Il Servizio federale russo per la supervisione delle telecomunicazioni, Roskomnadzor, ha riferito che, dalla firma della legge che mira alla trasmissione e alla propaganda di contenuti LGBT un mese fa, ha denunciato un totale di sette film per violazione della legge.
«Nel mese trascorso dalla firma delle leggi, (…) Roskomnadzor ha presentato (…) denunce contro sette film, in cui si vedono segni di propaganda LGBT», ha precisato il capo del Comitato per la politica dell’informazione della Duma di Stato, Alexander Jinshtein.
Secondo Jinshtein, prima dell’adozione della legge, i funzionari del Comitato si sono incontrati con i rappresentanti dei principali cinema e piattaforme per discutere «i meccanismi di attuazione delle nuove regole».
Jinshtein ha ricordato che, per il momento, Roskomnadzor si limita a inviare «reclami concreti e fondati su frammenti o opere specifiche» senza ritenere nessuno penalmente responsabile, come riportato dall’agenzia di stampa russa TASS.

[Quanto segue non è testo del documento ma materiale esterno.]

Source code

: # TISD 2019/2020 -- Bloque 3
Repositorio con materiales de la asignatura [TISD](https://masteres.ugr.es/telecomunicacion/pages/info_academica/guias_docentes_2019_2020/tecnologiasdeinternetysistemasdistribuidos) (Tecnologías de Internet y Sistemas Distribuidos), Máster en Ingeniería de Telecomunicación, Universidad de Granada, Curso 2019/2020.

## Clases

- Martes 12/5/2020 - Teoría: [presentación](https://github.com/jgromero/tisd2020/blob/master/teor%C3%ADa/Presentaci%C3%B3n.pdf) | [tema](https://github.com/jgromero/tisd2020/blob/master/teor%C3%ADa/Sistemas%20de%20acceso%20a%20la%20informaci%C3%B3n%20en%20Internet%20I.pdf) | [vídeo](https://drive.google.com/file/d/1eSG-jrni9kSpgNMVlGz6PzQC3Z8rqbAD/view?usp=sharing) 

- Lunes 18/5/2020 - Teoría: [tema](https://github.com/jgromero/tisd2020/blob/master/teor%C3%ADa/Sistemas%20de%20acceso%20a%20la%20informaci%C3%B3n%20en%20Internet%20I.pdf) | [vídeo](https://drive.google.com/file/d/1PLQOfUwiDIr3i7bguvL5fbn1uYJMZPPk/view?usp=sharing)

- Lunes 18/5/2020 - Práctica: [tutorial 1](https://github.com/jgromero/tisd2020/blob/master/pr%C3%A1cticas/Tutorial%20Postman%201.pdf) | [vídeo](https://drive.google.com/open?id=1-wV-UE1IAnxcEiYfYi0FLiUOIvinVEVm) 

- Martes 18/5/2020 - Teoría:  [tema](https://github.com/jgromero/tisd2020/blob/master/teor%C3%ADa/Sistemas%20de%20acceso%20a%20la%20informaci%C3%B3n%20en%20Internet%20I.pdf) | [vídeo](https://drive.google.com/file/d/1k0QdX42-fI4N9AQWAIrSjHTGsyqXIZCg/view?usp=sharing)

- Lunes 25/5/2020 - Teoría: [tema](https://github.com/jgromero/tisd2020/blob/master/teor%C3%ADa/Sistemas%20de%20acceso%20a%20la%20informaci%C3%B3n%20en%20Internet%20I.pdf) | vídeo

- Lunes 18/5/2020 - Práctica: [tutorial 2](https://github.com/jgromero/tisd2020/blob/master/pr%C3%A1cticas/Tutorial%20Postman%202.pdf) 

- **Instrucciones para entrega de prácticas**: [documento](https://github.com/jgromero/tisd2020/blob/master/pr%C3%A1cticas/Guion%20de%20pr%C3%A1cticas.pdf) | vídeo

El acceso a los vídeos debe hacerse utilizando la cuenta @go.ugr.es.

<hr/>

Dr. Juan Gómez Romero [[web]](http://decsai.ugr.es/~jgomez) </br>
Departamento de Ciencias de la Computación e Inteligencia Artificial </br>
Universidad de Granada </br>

D’altra parte, il rappresentante del Comitato per la politica dell’informazione della Duma ha sottolineato che alcune piattaforme digitali hanno censurato «motu proprio» scene delle serie Euphoria e Sex and the City, senza che le autorità lo richiedessero.
«Roskomnadzor non ha ricevuto lamentele su queste clip», ha detto Jinshtein, che ha aggiunto che «nessuno ha chiesto» a queste piattaforme di applicare la censura e di cambiare la parola «gay» con «ragazzo».